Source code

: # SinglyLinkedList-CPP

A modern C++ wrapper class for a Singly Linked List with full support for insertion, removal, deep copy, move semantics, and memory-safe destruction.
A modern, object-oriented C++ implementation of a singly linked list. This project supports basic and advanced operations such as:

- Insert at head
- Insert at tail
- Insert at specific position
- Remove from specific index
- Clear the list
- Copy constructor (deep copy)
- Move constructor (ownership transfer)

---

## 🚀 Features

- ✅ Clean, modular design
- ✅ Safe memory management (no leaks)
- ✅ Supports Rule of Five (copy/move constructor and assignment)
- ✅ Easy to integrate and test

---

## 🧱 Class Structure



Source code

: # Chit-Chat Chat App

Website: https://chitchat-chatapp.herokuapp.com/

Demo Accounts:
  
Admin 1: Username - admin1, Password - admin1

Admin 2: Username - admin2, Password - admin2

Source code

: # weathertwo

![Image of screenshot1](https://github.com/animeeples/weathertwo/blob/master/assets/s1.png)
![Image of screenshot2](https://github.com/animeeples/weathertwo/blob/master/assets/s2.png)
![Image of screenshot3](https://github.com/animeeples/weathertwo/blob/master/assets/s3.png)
════════════════
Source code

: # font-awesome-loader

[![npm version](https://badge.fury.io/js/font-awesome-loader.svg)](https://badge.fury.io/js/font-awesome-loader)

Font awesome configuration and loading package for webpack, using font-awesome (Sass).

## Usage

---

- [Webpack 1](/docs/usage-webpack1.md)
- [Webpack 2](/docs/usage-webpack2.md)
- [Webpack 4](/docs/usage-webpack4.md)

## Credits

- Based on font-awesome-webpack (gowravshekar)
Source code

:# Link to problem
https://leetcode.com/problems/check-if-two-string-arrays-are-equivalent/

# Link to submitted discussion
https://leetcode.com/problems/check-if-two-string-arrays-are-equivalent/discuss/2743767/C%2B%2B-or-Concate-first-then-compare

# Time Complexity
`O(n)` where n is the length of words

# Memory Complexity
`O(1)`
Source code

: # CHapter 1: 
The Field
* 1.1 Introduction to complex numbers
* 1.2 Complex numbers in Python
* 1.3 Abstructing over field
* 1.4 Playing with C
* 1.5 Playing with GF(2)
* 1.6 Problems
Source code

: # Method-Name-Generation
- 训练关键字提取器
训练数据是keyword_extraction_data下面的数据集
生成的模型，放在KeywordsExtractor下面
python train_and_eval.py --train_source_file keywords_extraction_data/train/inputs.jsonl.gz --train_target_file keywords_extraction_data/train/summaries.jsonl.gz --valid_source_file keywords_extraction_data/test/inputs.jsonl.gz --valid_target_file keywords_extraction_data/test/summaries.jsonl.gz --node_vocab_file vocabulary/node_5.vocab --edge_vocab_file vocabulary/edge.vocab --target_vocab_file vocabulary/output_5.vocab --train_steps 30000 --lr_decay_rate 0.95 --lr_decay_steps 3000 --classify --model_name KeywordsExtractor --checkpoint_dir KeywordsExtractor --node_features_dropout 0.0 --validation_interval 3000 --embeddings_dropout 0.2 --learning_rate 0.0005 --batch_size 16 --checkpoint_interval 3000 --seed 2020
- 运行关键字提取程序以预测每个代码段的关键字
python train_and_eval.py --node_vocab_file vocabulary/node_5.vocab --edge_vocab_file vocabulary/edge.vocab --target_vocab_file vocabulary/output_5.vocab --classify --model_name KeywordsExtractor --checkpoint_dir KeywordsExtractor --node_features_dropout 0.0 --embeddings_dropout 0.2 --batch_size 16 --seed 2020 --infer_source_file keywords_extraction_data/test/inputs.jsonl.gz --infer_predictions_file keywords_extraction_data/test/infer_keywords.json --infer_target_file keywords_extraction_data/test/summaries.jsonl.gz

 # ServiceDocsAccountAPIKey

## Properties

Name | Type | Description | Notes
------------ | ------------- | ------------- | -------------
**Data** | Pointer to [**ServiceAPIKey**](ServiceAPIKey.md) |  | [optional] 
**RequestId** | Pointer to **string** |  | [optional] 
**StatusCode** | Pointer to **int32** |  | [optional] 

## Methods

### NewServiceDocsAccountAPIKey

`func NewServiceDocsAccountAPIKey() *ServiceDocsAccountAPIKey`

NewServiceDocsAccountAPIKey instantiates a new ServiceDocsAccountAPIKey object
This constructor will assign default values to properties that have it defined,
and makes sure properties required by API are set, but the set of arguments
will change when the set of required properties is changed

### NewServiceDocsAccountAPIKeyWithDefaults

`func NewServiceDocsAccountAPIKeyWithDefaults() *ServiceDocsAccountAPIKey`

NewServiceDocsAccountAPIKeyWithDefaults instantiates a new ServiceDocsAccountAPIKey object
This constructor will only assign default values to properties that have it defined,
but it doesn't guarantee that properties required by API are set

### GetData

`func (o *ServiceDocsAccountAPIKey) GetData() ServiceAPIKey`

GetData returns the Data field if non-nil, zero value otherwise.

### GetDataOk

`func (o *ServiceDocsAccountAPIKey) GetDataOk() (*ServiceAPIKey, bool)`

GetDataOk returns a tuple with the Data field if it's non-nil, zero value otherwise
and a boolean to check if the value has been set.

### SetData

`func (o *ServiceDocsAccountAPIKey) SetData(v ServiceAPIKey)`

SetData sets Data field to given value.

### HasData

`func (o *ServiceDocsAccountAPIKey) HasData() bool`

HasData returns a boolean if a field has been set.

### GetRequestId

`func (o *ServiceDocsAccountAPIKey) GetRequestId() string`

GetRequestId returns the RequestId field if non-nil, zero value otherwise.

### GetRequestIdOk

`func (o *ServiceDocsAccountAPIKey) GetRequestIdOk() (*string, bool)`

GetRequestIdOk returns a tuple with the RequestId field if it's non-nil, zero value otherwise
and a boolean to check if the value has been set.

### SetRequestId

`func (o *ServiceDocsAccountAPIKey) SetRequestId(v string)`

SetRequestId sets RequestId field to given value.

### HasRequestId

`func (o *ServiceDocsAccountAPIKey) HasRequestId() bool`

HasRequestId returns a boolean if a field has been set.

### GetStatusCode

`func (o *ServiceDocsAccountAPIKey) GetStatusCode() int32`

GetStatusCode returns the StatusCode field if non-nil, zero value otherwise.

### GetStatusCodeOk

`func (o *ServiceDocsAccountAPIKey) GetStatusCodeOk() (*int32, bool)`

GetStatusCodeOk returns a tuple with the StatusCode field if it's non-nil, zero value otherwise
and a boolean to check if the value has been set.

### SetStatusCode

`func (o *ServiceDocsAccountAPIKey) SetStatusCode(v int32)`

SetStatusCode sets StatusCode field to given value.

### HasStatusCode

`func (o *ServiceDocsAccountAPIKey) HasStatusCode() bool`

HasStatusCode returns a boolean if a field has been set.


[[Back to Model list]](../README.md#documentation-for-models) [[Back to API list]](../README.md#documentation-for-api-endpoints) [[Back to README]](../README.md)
════════════════
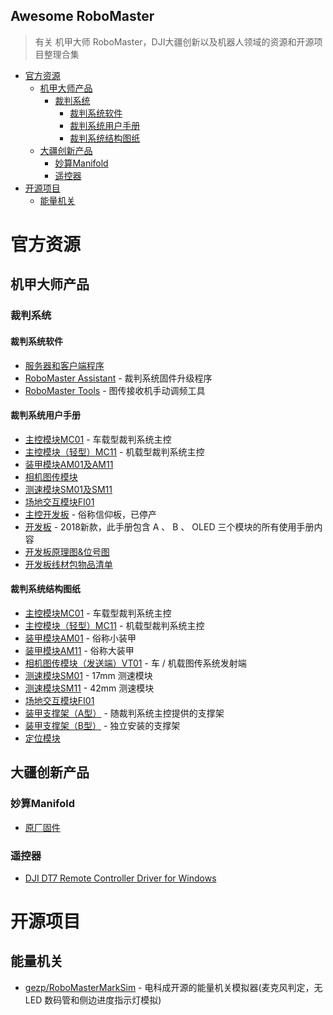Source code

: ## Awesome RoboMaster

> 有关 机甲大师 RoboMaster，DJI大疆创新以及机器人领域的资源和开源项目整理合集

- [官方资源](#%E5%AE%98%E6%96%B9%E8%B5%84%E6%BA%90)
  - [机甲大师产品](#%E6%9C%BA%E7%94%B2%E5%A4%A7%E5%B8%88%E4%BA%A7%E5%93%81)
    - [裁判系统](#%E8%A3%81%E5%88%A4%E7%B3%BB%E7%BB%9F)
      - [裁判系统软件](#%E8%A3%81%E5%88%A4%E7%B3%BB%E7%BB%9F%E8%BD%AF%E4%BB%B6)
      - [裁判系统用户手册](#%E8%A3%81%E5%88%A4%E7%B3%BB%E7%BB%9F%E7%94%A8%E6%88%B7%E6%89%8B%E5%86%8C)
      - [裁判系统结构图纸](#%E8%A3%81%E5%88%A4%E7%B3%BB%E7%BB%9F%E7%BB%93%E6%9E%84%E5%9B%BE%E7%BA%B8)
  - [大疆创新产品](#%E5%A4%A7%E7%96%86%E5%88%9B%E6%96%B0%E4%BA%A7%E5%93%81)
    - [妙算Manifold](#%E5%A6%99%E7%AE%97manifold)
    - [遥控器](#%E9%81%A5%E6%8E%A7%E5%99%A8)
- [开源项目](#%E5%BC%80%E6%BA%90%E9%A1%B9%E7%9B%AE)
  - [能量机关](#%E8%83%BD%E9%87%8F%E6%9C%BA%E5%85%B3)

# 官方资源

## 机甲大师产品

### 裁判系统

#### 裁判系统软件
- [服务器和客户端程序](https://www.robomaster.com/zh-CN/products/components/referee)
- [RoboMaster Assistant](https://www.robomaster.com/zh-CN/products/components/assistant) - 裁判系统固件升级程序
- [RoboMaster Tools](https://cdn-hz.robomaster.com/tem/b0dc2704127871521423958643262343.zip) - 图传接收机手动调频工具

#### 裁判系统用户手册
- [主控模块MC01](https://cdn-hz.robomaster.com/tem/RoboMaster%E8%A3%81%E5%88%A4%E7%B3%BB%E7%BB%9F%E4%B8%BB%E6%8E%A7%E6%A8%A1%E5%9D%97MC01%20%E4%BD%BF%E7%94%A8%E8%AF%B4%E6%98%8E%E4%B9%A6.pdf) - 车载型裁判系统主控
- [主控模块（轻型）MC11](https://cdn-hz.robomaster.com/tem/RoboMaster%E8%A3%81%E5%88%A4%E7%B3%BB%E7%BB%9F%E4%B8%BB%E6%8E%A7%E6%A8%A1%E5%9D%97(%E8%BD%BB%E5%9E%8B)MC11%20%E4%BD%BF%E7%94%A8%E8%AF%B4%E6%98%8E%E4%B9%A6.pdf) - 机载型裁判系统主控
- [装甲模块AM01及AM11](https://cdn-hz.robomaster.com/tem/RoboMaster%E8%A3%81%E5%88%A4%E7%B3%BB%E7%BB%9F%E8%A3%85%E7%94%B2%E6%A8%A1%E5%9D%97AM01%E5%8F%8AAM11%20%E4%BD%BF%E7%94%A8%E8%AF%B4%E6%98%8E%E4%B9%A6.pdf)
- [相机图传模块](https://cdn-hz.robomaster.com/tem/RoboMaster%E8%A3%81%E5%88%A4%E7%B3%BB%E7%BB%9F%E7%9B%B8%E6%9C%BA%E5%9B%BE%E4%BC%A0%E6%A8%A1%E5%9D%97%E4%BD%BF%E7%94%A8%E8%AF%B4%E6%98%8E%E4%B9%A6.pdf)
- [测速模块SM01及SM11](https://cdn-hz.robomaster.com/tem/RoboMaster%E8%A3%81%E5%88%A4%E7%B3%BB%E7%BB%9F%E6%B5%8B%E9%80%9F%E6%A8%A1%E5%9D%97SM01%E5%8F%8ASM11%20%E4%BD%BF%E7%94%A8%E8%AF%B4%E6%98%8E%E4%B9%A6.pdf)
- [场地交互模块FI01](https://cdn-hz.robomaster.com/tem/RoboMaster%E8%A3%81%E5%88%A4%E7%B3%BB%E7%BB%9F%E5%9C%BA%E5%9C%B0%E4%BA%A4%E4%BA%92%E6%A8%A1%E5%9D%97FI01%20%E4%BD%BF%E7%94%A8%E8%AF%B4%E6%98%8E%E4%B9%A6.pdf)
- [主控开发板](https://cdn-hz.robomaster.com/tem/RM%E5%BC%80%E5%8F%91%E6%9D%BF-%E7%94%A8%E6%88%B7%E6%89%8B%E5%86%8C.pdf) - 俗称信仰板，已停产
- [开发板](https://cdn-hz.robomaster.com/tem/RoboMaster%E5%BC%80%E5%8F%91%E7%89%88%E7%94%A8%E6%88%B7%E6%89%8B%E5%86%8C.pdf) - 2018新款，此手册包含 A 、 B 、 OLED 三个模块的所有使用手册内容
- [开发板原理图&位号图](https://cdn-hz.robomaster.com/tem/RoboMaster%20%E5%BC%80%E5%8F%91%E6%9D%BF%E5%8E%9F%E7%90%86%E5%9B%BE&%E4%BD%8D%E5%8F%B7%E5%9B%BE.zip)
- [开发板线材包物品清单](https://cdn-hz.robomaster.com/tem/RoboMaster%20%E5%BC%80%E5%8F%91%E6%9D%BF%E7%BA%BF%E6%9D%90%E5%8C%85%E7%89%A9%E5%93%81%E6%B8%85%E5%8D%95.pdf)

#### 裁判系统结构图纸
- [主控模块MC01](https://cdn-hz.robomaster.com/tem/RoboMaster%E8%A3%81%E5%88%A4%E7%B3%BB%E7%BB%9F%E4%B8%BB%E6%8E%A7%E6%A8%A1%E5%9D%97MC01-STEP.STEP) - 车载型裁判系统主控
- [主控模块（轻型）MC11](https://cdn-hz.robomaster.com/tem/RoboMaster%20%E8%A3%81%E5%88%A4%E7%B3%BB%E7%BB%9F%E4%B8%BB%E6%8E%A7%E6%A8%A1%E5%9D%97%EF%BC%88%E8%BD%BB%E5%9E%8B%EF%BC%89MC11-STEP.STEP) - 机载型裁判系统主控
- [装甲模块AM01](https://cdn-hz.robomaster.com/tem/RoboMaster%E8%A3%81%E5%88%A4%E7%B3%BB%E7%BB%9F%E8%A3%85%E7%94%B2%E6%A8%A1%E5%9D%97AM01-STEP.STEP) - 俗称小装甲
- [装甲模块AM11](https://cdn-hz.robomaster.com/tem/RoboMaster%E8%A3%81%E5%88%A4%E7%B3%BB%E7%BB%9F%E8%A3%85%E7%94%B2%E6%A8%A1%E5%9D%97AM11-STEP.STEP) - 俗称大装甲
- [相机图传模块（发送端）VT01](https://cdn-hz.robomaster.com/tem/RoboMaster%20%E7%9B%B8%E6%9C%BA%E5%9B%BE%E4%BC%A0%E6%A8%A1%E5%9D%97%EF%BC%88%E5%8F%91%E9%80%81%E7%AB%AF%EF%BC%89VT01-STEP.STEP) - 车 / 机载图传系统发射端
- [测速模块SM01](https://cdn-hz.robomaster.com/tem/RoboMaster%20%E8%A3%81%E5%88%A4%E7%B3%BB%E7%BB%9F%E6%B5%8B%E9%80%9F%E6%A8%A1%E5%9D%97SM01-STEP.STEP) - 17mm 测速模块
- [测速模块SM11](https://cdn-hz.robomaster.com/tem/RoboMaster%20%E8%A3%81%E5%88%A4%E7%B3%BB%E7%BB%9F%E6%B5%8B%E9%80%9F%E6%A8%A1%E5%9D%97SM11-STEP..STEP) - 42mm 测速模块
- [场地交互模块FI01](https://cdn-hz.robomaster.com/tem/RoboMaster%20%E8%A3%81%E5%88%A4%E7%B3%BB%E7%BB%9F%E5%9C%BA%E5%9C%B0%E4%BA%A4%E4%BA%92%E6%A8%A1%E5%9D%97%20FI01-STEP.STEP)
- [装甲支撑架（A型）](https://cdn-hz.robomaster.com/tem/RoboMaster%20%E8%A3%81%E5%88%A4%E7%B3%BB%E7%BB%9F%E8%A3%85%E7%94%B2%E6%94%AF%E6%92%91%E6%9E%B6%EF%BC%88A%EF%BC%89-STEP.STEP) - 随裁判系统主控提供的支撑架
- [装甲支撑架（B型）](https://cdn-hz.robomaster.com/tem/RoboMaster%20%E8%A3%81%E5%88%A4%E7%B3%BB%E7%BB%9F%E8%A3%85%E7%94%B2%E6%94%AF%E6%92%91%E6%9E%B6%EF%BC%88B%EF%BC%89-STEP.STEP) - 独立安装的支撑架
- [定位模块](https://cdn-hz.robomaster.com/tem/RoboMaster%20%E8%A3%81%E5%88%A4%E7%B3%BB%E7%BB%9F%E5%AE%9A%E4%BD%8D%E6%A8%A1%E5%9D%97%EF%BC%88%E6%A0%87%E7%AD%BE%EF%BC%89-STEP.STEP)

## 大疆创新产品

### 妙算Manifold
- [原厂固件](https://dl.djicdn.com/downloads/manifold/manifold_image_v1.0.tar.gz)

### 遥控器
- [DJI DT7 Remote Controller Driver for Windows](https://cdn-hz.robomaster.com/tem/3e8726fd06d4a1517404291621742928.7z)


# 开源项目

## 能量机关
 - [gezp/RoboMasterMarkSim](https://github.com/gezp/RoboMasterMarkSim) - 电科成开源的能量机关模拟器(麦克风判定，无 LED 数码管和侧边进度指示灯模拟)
════════════════
### [Task item]
Extract all lines from the material above that include the word "returns".

### [Solution for this task]
GetData returns the Data field if non-nil, zero value otherwise.
GetDataOk returns a tuple with the Data field if it's non-nil, zero value otherwise
HasData returns a boolean if a field has been set.
GetRequestId returns the RequestId field if non-nil, zero value otherwise.
GetRequestIdOk returns a tuple with the RequestId field if it's non-nil, zero value otherwise
HasRequestId returns a boolean if a field has been set.
GetStatusCode returns the StatusCode field if non-nil, zero value otherwise.
GetStatusCodeOk returns a tuple with the StatusCode field if it's non-nil, zero value otherwise
HasStatusCode returns a boolean if a field has been set.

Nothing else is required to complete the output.